**Problem to work on**:
Please return every line from the entries that has the string "Software" in it.

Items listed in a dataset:
Start of Block
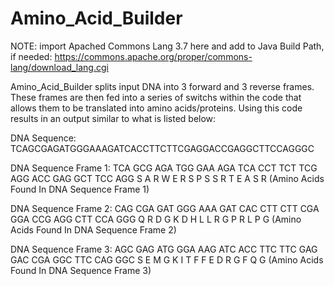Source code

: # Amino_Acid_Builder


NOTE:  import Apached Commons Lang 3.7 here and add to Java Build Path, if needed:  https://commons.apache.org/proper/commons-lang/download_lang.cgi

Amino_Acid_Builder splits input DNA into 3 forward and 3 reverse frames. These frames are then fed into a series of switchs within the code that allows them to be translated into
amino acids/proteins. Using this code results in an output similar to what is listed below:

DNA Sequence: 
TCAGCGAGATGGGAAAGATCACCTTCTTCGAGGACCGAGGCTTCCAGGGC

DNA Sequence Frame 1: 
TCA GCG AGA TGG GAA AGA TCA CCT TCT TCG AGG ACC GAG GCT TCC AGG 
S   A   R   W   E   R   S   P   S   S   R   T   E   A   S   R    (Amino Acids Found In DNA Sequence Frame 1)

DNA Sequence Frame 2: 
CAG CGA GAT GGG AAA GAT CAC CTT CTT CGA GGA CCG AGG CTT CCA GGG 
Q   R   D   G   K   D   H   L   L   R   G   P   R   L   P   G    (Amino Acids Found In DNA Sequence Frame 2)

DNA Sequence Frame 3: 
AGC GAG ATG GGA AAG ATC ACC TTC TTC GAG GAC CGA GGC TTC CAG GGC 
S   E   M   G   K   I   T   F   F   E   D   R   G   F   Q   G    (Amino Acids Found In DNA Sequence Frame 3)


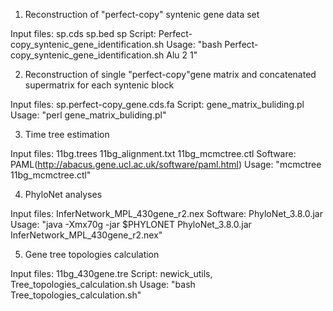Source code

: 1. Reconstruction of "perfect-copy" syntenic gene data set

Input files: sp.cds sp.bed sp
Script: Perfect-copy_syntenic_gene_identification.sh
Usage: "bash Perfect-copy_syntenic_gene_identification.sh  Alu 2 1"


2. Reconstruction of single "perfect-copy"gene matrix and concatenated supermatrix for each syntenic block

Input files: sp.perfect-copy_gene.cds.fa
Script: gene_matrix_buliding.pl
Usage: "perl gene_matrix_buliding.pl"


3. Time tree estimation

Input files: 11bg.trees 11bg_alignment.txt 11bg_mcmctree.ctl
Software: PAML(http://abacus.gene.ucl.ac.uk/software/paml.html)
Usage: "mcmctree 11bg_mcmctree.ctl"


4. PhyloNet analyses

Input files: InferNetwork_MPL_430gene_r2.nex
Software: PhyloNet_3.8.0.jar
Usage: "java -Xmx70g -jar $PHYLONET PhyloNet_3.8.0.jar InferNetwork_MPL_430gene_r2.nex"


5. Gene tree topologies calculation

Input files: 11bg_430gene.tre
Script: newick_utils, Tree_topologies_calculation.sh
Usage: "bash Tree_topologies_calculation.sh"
End of Block
Start of Block
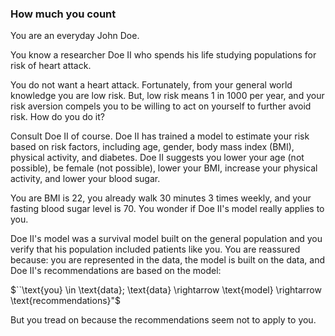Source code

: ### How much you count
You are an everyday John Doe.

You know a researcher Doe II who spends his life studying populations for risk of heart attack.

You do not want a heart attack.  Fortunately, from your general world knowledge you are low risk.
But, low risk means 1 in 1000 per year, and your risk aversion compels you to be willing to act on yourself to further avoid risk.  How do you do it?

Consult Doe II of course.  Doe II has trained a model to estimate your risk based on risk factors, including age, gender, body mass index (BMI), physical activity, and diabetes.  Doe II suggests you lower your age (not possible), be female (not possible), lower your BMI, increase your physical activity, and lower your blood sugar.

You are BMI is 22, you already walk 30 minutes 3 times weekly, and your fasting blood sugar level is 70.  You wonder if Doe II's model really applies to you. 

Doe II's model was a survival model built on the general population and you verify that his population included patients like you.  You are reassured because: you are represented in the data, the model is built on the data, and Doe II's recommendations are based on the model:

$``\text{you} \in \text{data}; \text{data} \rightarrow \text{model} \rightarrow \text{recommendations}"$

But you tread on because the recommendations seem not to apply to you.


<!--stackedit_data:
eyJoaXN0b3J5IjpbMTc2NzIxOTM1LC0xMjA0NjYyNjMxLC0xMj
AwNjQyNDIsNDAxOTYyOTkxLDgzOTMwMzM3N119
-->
End of Block
Start of Block
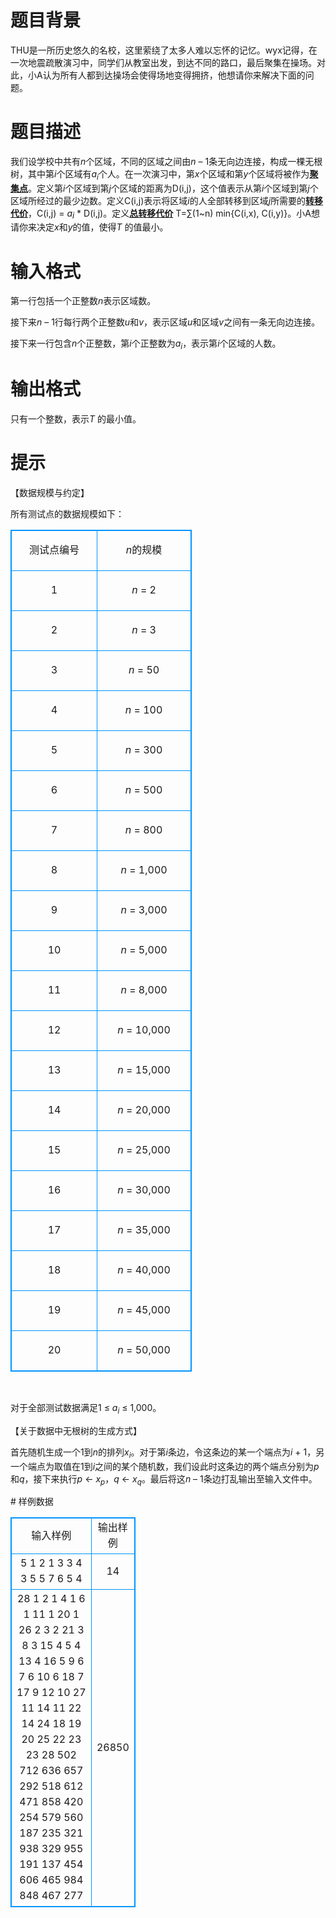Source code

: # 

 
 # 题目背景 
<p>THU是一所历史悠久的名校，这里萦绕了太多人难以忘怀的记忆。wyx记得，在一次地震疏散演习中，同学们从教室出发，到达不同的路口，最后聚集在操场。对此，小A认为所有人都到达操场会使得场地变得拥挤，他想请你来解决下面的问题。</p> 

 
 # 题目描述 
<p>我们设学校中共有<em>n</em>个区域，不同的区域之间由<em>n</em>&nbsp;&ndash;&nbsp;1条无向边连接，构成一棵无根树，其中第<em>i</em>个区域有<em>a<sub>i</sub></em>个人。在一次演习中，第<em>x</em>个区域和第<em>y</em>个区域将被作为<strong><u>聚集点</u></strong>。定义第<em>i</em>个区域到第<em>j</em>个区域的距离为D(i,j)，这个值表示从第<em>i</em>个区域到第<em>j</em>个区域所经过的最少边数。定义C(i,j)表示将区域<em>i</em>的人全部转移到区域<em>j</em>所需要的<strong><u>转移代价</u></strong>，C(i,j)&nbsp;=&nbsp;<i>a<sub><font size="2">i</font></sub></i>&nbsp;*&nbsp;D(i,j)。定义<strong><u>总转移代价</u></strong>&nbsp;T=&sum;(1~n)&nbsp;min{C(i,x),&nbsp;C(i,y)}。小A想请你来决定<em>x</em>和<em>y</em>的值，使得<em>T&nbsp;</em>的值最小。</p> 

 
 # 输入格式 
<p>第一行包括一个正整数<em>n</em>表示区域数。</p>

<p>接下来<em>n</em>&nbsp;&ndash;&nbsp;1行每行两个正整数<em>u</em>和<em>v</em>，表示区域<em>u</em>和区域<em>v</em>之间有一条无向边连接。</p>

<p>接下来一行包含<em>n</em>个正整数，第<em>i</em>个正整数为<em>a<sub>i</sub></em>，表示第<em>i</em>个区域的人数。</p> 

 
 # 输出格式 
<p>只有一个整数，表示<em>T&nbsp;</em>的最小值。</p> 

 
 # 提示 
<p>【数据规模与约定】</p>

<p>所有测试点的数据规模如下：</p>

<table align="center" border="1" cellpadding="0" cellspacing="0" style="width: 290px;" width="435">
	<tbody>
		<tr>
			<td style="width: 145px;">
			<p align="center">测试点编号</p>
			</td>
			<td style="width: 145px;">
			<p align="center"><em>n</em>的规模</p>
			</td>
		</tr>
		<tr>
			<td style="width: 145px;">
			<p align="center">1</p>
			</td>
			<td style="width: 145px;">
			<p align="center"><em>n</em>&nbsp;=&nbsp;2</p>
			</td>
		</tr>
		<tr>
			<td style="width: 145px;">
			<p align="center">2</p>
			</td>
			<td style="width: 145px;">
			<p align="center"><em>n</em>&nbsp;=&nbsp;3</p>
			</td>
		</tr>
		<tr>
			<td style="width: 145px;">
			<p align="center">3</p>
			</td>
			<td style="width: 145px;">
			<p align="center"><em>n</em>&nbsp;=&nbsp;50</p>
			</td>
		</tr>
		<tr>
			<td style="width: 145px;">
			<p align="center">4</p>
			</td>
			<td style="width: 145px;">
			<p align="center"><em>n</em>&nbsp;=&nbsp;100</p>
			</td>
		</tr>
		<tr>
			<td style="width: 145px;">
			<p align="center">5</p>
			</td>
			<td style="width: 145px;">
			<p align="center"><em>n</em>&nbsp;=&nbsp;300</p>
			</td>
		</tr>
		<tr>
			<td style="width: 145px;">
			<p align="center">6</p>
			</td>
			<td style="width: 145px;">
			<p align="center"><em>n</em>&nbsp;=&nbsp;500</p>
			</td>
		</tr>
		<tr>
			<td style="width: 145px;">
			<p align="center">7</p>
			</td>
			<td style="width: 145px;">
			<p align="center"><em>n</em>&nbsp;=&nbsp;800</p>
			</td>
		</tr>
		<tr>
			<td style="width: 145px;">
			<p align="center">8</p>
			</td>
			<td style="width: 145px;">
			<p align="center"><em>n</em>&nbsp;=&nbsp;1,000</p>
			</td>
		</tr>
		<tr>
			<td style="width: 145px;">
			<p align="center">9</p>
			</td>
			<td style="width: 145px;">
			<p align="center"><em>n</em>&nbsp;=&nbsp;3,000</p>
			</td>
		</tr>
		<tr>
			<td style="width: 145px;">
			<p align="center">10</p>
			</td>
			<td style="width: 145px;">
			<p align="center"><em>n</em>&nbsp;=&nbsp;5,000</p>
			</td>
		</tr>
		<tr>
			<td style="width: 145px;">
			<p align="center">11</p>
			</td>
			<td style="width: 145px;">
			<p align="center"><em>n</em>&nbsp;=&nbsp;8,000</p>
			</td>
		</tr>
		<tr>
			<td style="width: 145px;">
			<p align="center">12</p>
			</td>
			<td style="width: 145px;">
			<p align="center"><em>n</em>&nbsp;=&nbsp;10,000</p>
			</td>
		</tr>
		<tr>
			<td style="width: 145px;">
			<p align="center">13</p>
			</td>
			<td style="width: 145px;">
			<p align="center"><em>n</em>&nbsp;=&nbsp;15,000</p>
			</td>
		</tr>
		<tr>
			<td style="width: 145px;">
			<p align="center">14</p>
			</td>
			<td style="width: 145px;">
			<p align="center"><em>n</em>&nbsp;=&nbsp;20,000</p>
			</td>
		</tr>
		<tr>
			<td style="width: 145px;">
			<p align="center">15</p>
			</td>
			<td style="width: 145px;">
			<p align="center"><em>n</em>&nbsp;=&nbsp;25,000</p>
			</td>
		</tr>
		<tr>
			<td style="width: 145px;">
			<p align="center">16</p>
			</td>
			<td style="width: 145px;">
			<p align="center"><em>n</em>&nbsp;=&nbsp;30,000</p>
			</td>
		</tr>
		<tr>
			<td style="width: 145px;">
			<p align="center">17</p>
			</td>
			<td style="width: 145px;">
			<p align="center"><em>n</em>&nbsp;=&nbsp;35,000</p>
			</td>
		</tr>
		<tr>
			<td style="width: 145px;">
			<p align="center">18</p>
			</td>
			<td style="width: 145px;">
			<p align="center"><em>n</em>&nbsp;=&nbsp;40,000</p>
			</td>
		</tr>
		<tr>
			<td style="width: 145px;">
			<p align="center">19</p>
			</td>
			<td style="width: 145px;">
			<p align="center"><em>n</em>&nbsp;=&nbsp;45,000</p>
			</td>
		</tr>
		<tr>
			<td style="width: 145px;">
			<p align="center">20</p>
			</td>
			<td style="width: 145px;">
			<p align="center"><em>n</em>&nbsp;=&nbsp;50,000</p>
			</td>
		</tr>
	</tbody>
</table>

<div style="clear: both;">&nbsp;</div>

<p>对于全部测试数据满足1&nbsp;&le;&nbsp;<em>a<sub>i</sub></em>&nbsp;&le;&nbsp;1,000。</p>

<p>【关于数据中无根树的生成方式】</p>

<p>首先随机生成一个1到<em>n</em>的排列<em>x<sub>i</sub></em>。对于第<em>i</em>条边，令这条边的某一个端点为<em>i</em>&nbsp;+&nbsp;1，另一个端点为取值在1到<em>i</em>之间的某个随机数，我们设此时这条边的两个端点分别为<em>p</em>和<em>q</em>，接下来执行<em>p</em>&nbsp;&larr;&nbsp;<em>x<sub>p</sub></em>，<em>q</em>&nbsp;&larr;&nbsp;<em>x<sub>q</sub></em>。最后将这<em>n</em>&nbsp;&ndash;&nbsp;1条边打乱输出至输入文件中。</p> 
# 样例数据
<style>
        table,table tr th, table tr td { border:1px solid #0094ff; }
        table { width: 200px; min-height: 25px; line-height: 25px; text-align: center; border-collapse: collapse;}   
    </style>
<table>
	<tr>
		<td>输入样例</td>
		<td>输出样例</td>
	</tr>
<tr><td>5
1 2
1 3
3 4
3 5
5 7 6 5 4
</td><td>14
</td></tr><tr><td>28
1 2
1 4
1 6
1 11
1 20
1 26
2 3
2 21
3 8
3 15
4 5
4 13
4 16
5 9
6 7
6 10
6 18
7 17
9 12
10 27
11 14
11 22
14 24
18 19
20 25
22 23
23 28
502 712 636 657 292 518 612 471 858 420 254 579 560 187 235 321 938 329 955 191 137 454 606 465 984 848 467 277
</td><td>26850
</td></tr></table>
End of Block
**Finished task**:
Software: PAML(http://abacus.gene.ucl.ac.uk/software/paml.html)
Software: PhyloNet_3.8.0.jar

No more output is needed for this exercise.